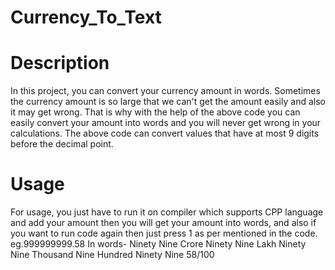 # Currency_To_Text
# **Description** 
In this project, you can convert your currency amount in words.
Sometimes the currency amount is so large that we can't get the amount easily and also it may get wrong. That is why with the help of the above code you can easily convert your amount into words and you will never get wrong in your calculations. The above code can convert values that have at most 9 digits before the decimal point.

# **Usage**
For usage, you just have to run it on compiler which supports CPP language and add your amount then you will get your amount into words, and also if you want to run code again then just press 1 as per mentioned in the code.
eg.999999999.58  In words- Ninety Nine Crore Ninety Nine Lakh Ninety Nine Thousand Nine Hundred Ninety Nine 58/100

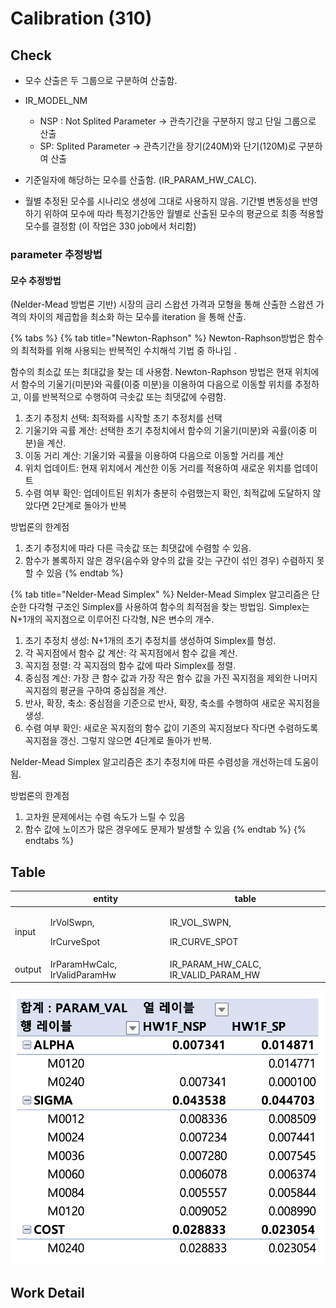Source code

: # Calibration (310)

## Check

* 모수 산출은 두 그룹으로 구분하여 산출함.&#x20;
* IR\_MODEL\_NM&#x20;
  * NSP : Not Splited Parameter -> 관측기간을 구분하지 않고 단일 그룹으로 산출&#x20;
  * SP: Splited Parameter -> 관측기간을 장기(240M)와 단기(120M)로 구분하여 산출 &#x20;



* 기준일자에 해당하는 모수를 산출함. (IR\_PARAM\_HW\_CALC).&#x20;
* 월별 추정된 모수를 시나리오 생성에 그대로 사용하지 않음. 기간별 변동성을 반영하기 위하여 모수에 따라 특정기간동안 월별로 산출된 모수의 평균으로 최종 적용할 모수를 결정함 (이 작업은 330 job에서 처리함)

### parameter 추정방법&#x20;

#### 모수 추정방법&#x20;

(Nelder-Mead 방법론 기반) 시장의 금리 스왑션 가격과 모형을 통해 산출한 스왑션 가격의 차이의 제곱합을 최소화 하는 모수를 iteration 을 통해 산출.&#x20;

{% tabs %}
{% tab title="Newton-Raphson" %}
Newton-Raphson방법은 함수의 최적화를 위해 사용되는 반복적인 수치해석 기법 중 하나임 .

함수의 최소값 또는 최대값을 찾는 데 사용함. Newton-Raphson 방법은 현재 위치에서 함수의 기울기(미분)와 곡률(이중 미분)을 이용하여 다음으로 이동할 위치를 추정하고, 이를 반복적으로 수행하여 극솟값 또는 최댓값에 수렴함.

1. 초기 추정치 선택: 최적화를 시작할 초기 추정치를 선택
2. 기울기와 곡률 계산: 선택한 초기 추정치에서 함수의 기울기(미분)와 곡률(이중 미분)을 계산.
3. 이동 거리 계산: 기울기와 곡률을 이용하여 다음으로 이동할 거리를 계산
4. 위치 업데이트: 현재 위치에서 계산한 이동 거리를 적용하여 새로운 위치를 업데이트
5. 수렴 여부 확인: 업데이트된 위치가 충분히 수렴했는지 확인, 최적값에 도달하지 않았다면 2단계로 돌아가 반복

방법론의 한계점&#x20;

1. &#x20;초기 추정치에 따라 다른 극솟값 또는 최댓값에 수렴할 수 있음.&#x20;
2. 함수가 볼록하지 않은 경우(음수와 양수의 값을 갖는 구간이 섞인 경우) 수렴하지 못할 수 있음
{% endtab %}

{% tab title="Nelder-Mead Simplex" %}
Nelder-Mead Simplex 알고리즘은 단순한 다각형 구조인 Simplex를 사용하여 함수의 최적점을 찾는 방법임. Simplex는 N+1개의 꼭지점으로 이루어진 다각형, N은 변수의 개수.

1. 초기 추정치 생성: N+1개의 초기 추정치를 생성하여 Simplex를 형성.
2. 각 꼭지점에서 함수 값 계산: 각 꼭지점에서 함수 값을 계산.
3. 꼭지점 정렬: 각 꼭지점의 함수 값에 따라 Simplex를 정렬.
4. 중심점 계산: 가장 큰 함수 값과 가장 작은 함수 값을 가진 꼭지점을 제외한 나머지 꼭지점의 평균을 구하여 중심점을 계산.
5. 반사, 확장, 축소: 중심점을 기준으로 반사, 확장, 축소를 수행하여 새로운 꼭지점을 생성.
6. 수렴 여부 확인: 새로운 꼭지점의 함수 값이 기존의 꼭지점보다 작다면 수렴하도록 꼭지점을 갱신. 그렇지 않으면 4단계로 돌아가 반복.

Nelder-Mead Simplex 알고리즘은 초기 추정치에 따른 수렴성을 개선하는데 도움이 됨.&#x20;

방법론의 한계점&#x20;

1. 고차원 문제에서는 수렴 속도가 느릴 수 있음
2. 함수 값에 노이즈가 많은 경우에도 문제가 발생할 수 있음
{% endtab %}
{% endtabs %}



## Table&#x20;

<table data-view="cards"><thead><tr><th></th><th>entity</th><th>table</th></tr></thead><tbody><tr><td>input</td><td><p>IrVolSwpn, </p><p>IrCurveSpot</p></td><td><p>IR_VOL_SWPN,</p><p>IR_CURVE_SPOT</p></td></tr><tr><td>output</td><td>IrParamHwCalc, IrValidParamHw</td><td>IR_PARAM_HW_CALC, IR_VALID_PARAM_HW</td></tr></tbody></table>

<img src="../../../../.gitbook/assets/image (29) (3) (1).png" alt="" data-size="original">

## Work Detail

## What this task involves
Using the listing above, copy exactly the line that contains "# **Usage**", the line that contains "For usage, you", and each line that falls between them.

## Result of this exercise
# **Usage**
For usage, you just have to run it on compiler which supports CPP language and add your amount then you will get your amount into words, and also if you want to run code again then just press 1 as per mentioned in the code.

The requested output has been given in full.